Печенье ей тоже не понравилось, но надо же было что-то есть, и она откусывала от квадратиков с узорами и запивала соком. Им бы поучиться у бабушки, вот у нее было печенье. Такое вроде овсяного, но не овсяное, а из ржаной черной муки, которую она замешивала с маслом, сметаной, жиром, делала кругляши, клала на сковородку и – в печь. Ну, это просто у нее такое сердце было. Я где-то читала, в "Крестьянке", что ли: готовьте с добрыми помыслами. Даже так: это и есть ваши помыслы. Вот глупость. Не люблю готовить. Всегда удивлялась бабушке: встать чуть свет, растопить печку, месить тесто, возиться часа два-три, чтоб потом мы все сразу смели.
– К нам кто-то идет?.. Или просто мимо.
Но мужик в грязно-белой футболке и синих спортивных штанах подошел к ним.
Был он морщинист, ушаст, шея заросла сивой шерстью, из-под густых бровей ярко синели маленькие глазки. Кого-то он напоминал.
Мужик оскалил прокуренные редкие зубы и сказал:
– А я видел вас. Как вы в парке кантовались. Еще удивился, что туфельки как у кроватки стоят.

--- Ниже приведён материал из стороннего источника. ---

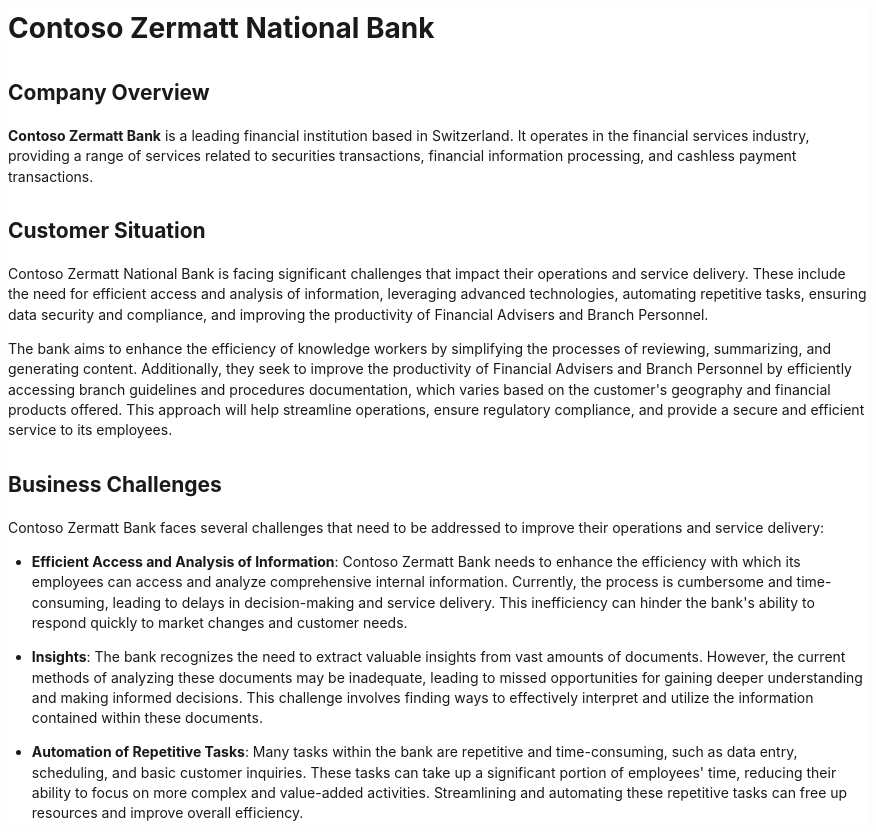 # Contoso Zermatt National Bank

## Company Overview

**Contoso Zermatt Bank** is a leading financial institution based in
Switzerland. It operates in the financial services industry, providing a
range of services related to securities transactions, financial
information processing, and cashless payment transactions.

## Customer Situation

Contoso Zermatt National Bank is facing significant challenges that
impact their operations and service delivery. These include the need for
efficient access and analysis of information, leveraging advanced
technologies, automating repetitive tasks, ensuring data security and
compliance, and improving the productivity of Financial Advisers and
Branch Personnel.

The bank aims to enhance the efficiency of knowledge workers by
simplifying the processes of reviewing, summarizing, and generating
content. Additionally, they seek to improve the productivity of
Financial Advisers and Branch Personnel by efficiently accessing branch
guidelines and procedures documentation, which varies based on the
customer's geography and financial products offered. This approach will
help streamline operations, ensure regulatory compliance, and provide a
secure and efficient service to its employees.

## Business Challenges

Contoso Zermatt Bank faces several challenges that need to be addressed
to improve their operations and service delivery:

-   **Efficient Access and Analysis of Information**: Contoso Zermatt
    Bank needs to enhance the efficiency with which its employees can
    access and analyze comprehensive internal information. Currently,
    the process is cumbersome and time-consuming, leading to delays in
    decision-making and service delivery. This inefficiency can hinder
    the bank\'s ability to respond quickly to market changes and
    customer needs.

-   **Insights**: The bank recognizes the need to extract valuable
    insights from vast amounts of documents. However, the current
    methods of analyzing these documents may be inadequate, leading to
    missed opportunities for gaining deeper understanding and making
    informed decisions. This challenge involves finding ways to
    effectively interpret and utilize the information contained within
    these documents.

-   **Automation of Repetitive Tasks**: Many tasks within the bank are
    repetitive and time-consuming, such as data entry, scheduling, and
    basic customer inquiries. These tasks can take up a significant
    portion of employees\' time, reducing their ability to focus on more
    complex and value-added activities. Streamlining and automating
    these repetitive tasks can free up resources and improve overall
    efficiency.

– Босоножки, – поправила его девушка.
– Ага. Не помешаю? – Он сел рядом. – Но кто ж так поступает. Не по уму. Тут у нас, конечно, можно сказать, всемирный перекресток, ко всему привыкли, народ отовсюду и по разным параллелям кочует, геологи, бичи, таежники. А у странника кто украдет?.. – Он почесал выпуклыми провяленными табачным дымом ногтями загривок, прокашлялся. – Но бывают казусы. – Он покосился на спутника девушки. – Дайте, пожалуйста, сигаретку, если есть, конечно.
Закурил.
– Сами-то, извиняюсь, откуда?.. Мм, и далече?
– На Алтай.
– А там?..
– В заповедник.
Лицо цветом в древесную кору скукожила улыбка.